Creating a culture of openness
But regulation is only one piece of the puzzle. Arguably more important is a cultural shift away from the organisational pack culture that marginalises people who ‘dob in their mates’, and it’s a shift that will be fostered by clearer workplace policies.
This was a key finding of the Whistling While They Work project led by Griffith University’s Centre for Governance & Public Policy. Touted as the largest dataset ever collected for understanding whistleblowers in organisations, it draws on the experiences of 17,778 individuals across 46 organisations in Australia and New Zealand.
It found 81.6% of whistleblowers faced repercussions. But it was only a minority (albeit a large one) of 42.1% that reported being treated badly by colleagues and/or management.
“A majority of ‘reprisals’ are more like collateral damage reprisals – the simple psychological strain it puts on people,” says Michael Macauley from the Victoria University of Wellington, New Zealand, who was part of the research team. Structured and proactive risk assessment, which assessed the risk to the organisation and the person reporting at the time of the complaint, overwhelmingly led to better outcomes for the whistleblower and the organisation.

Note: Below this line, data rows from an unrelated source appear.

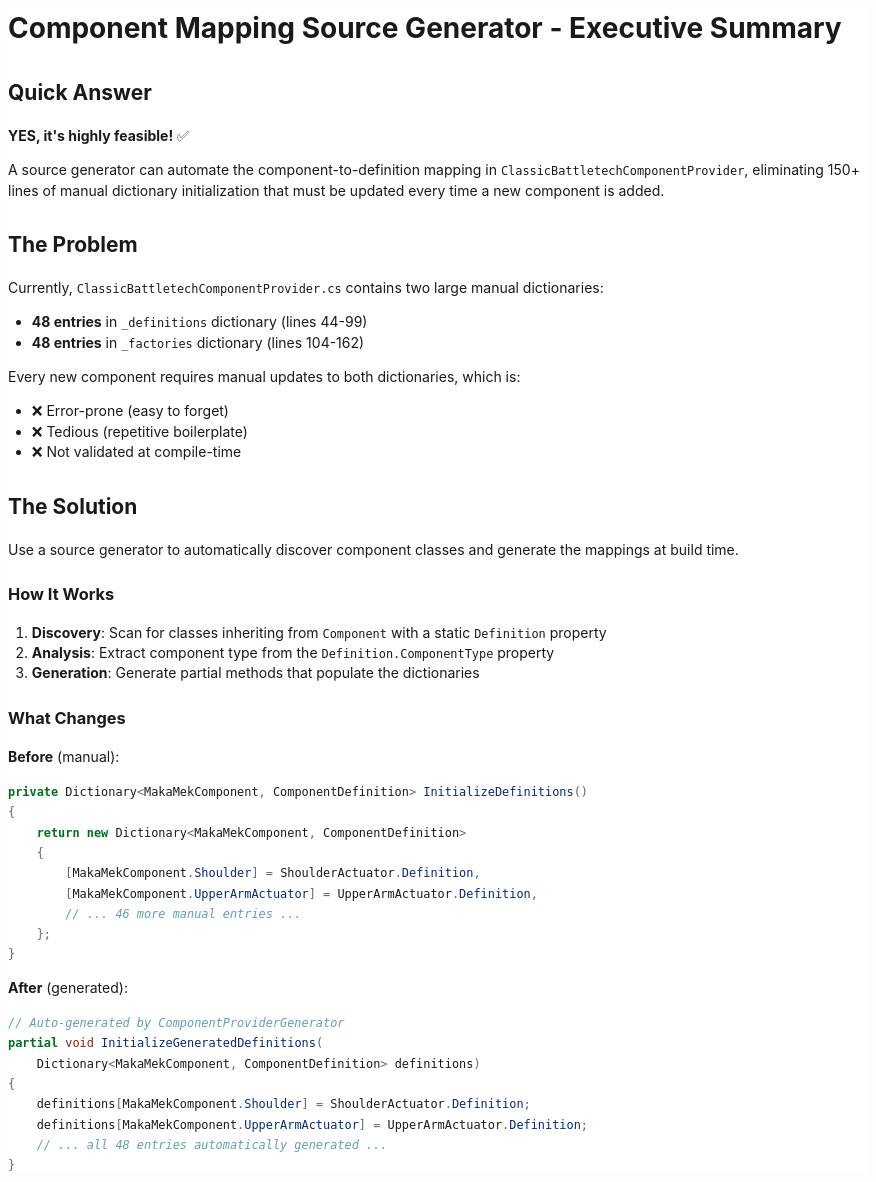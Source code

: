 ﻿# Component Mapping Source Generator - Executive Summary

## Quick Answer

**YES, it's highly feasible!** ✅

A source generator can automate the component-to-definition mapping in `ClassicBattletechComponentProvider`, eliminating 150+ lines of manual dictionary initialization that must be updated every time a new component is added.

## The Problem

Currently, `ClassicBattletechComponentProvider.cs` contains two large manual dictionaries:
- **48 entries** in `_definitions` dictionary (lines 44-99)
- **48 entries** in `_factories` dictionary (lines 104-162)

Every new component requires manual updates to both dictionaries, which is:
- ❌ Error-prone (easy to forget)
- ❌ Tedious (repetitive boilerplate)
- ❌ Not validated at compile-time

## The Solution

Use a source generator to automatically discover component classes and generate the mappings at build time.

### How It Works

1. **Discovery**: Scan for classes inheriting from `Component` with a static `Definition` property
2. **Analysis**: Extract component type from the `Definition.ComponentType` property
3. **Generation**: Generate partial methods that populate the dictionaries

### What Changes

**Before** (manual):
```csharp
private Dictionary<MakaMekComponent, ComponentDefinition> InitializeDefinitions()
{
    return new Dictionary<MakaMekComponent, ComponentDefinition>
    {
        [MakaMekComponent.Shoulder] = ShoulderActuator.Definition,
        [MakaMekComponent.UpperArmActuator] = UpperArmActuator.Definition,
        // ... 46 more manual entries ...
    };
}
```

**After** (generated):
```csharp
// Auto-generated by ComponentProviderGenerator
partial void InitializeGeneratedDefinitions(
    Dictionary<MakaMekComponent, ComponentDefinition> definitions)
{
    definitions[MakaMekComponent.Shoulder] = ShoulderActuator.Definition;
    definitions[MakaMekComponent.UpperArmActuator] = UpperArmActuator.Definition;
    // ... all 48 entries automatically generated ...
}
```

“Support like that is really crucial, and that’s probably going to be far more effective than whatever changes to whatever law we can make,” Macauley says.
The Whistling While They Work study found that most organisations acknowledged the need for openness. But Addison warns the problem, in practice, is that too many organisations take a “box-ticking” approach.
“They enact a whistleblower ‘hotline’ and think the job is done,” she says.To foster a genuine culture of openness, business leaders need the humility to acknowledge that they don’t have all the answers, and are open to hearing about the mistakes that have or are being made, Addison says.
“This requires courage,” she says. “Courage from everyone, not just an occasional few who shoulder more than their fair share of the burden.”
Should whistleblowers be compensated?
Currently, neither Australia nor New Zealand authorities offer monetary rewards to whistleblowers. However, in the US, the Securities and Exchange Commission (SEC) and other government agencies co-opt whistleblowers as prime witnesses for government investigations and reward them with 10 to 30% of any penalty imposed (where sanctions exceed US$1 million).
Since the SEC whistleblower program’s inception in 2012, more than US$370 million has been awarded in remedies to 61 individuals, with the largest being US$50 million shared between two whistleblowers in March 2018.
Inman says that while the incoming Australian legislation is “a quantum leap forward”, its lack of financial rewards is a major omission.
“At least in the UK, and I assume in Australia, there is a perception that people blow the whistle because it’s the right thing to do – so they don’t need a financial incentive,” Inman says.
“But the discussion needs to consider that the people who are blowing the whistle in the financial services industry often make close to seven figures, and they may never work in their industry again.”